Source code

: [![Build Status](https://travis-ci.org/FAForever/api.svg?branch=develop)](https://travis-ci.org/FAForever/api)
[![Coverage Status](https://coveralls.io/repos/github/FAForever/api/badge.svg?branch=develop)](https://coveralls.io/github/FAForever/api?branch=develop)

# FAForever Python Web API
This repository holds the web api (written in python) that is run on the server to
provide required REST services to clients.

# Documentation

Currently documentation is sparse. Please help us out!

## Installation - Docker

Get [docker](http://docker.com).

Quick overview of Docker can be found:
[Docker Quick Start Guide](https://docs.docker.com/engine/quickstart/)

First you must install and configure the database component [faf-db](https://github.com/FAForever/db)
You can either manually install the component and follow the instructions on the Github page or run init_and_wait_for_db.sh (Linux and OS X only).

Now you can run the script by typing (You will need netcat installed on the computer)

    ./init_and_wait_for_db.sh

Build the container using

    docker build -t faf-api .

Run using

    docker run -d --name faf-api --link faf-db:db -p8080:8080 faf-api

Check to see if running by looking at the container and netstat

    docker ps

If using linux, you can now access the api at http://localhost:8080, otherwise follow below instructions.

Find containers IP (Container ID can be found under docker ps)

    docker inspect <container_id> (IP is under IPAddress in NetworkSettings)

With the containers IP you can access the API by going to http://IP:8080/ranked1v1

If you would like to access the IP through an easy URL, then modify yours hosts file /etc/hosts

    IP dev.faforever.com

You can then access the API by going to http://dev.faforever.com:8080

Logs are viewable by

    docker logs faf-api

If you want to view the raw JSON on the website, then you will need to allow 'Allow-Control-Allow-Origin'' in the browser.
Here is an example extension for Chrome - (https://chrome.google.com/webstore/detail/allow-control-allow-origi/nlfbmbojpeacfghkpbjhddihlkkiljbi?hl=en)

What the exercise asks: If a line in the material holds the string "under", count it, then state the number of such lines and nothing else.

Answer space: 2